08. Juli 2024
Die Presseschau aus deutschen Zeitungen

Themen sind die geplanten Verschärfungen beim Bürgergeld und die Präsidentenwahl im Iran, sowie die Rede von Julian Nagelsmann nach dem deutschen EM-Aus. Zunächst aber geht es um die Parlamentswahl in Frankreich.

08.07.2024
Premierminister Gabriel Attal steht mit gesenktem Kopf an einem Rednerpult
Premierminister Attal hat nach der Parlamentswahl in Frankreich seinen Rücktritt ankündigt. (picture alliance / ASSOCIATED PRESS / Aurelien Morissard)

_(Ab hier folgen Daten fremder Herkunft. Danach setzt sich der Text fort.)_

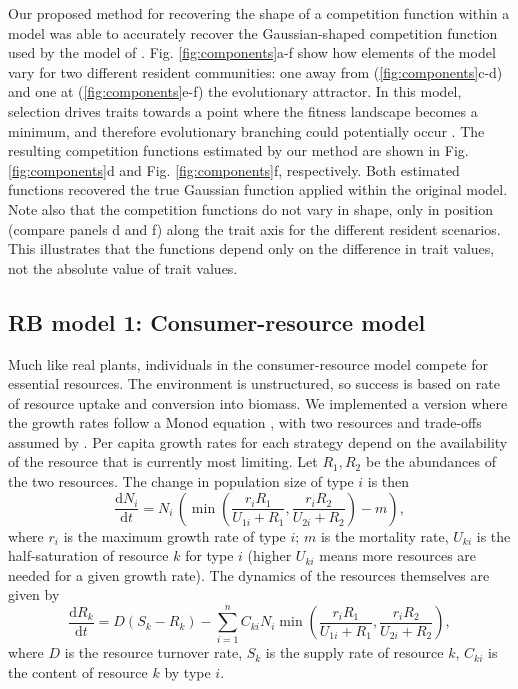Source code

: \documentclass[a4paper,11pt]{article}
\newcommand{\ud}{\ensuremath{\mathrm{d}}}
\begin{document}
Our proposed method for recovering the shape of a competition function within a model was able to accurately recover the Gaussian-shaped competition function used by the model of \citet{Dieckmann-1999}. Fig. \ref{fig:components}a-f show how elements of the model vary for two different resident communities: one away from (\ref{fig:components}c-d) and one at (\ref{fig:components}e-f) the evolutionary attractor. In this model, selection drives traits towards a point where the fitness landscape becomes a minimum, and therefore evolutionary branching could potentially occur \citet{Dieckmann-1999}. The resulting competition functions estimated by our method are shown in Fig. \ref{fig:components}d and Fig. \ref{fig:components}f, respectively. Both estimated functions recovered the true Gaussian function applied within the original model. Note also that the competition functions do not vary in shape, only in position (compare panels d and f) along the trait axis for the different resident scenarios. This illustrates that the functions depend only on the difference in trait values, not the absolute value of trait values.

\subsection{RB model 1: Consumer-resource model}

Much like real plants, individuals in the consumer-resource model compete for essential resources. The environment is unstructured, so success is based on rate of resource uptake and conversion into biomass. We implemented a version where the growth rates follow a Monod equation \citep{Huisman-2001}, with two resources and trade-offs assumed by \citet{Fox-2008}. Per capita growth rates for each strategy depend on the availability of the resource that is currently most limiting. Let $R_1, R_2$ be the abundances of the two resources. The change in population size of type $i$ is then
\begin{equation}
 \label{eq:rstar-n}
 \frac{\ud N_i}{\ud t} = N_i \, \left(\min\left(\frac{r_i R_1}{U_{1i} + R_1}, \frac{r_i R_2}{U_{2i} + R_2}\right) - m\right),
\end{equation}
where $r_i$ is the maximum growth rate of type $i$; $m$ is the mortality rate, $U_{ki}$ is the half-saturation of resource $k$ for type $i$ (higher $U_{ki}$ means more resources are needed for a given growth rate). The dynamics of the resources themselves are given by
\begin{equation}
 \label{eq:rstar-r}
 \frac{\ud R_k}{\ud t} =
 D (S_k - R_k) - \sum_{i=1}^n {C_{ki} N_i
 \min\left(\frac{r_i R_1}{U_{1i} + R_1}, \frac{r_i R_2}{U_{2i} + R_2}\right)},
\end{equation}
where $D$ is the resource turnover rate, $S_k$ is the supply rate of resource $k$, 
$C_{ki}$ is the content of resource $k$ by type $i$.
\end{document}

Die BERLINER MORGENPOST schreibt dazu: "Die Rechtsradikalen kommen in Paris vorerst nicht an die Schalthebel der Macht. Gewonnen hat laut ersten Hochrechnungen die linke Volksfront. Das Rassemblement National (RN) von Marine Le Pen kommt demnach 'nur' auf etwa 140 Sitze in der 577-köpfigen Nationalversammlung. Die absolute Mehrheit und damit der Regierungsanspruch bleiben den Rechten zum Schluss erstaunlich klar versagt. Absoluten Vorrang hat für die neue Staatsführung, einen Sieg von Marine Le Pen bei den Präsidentschaftswahlen 2027 zu verhindern. Vielleicht wirkt der am Sonntag gerade noch verhinderte RN-Sieg als heilsamer Schock", erwartet die BERLINER MORGENPOST.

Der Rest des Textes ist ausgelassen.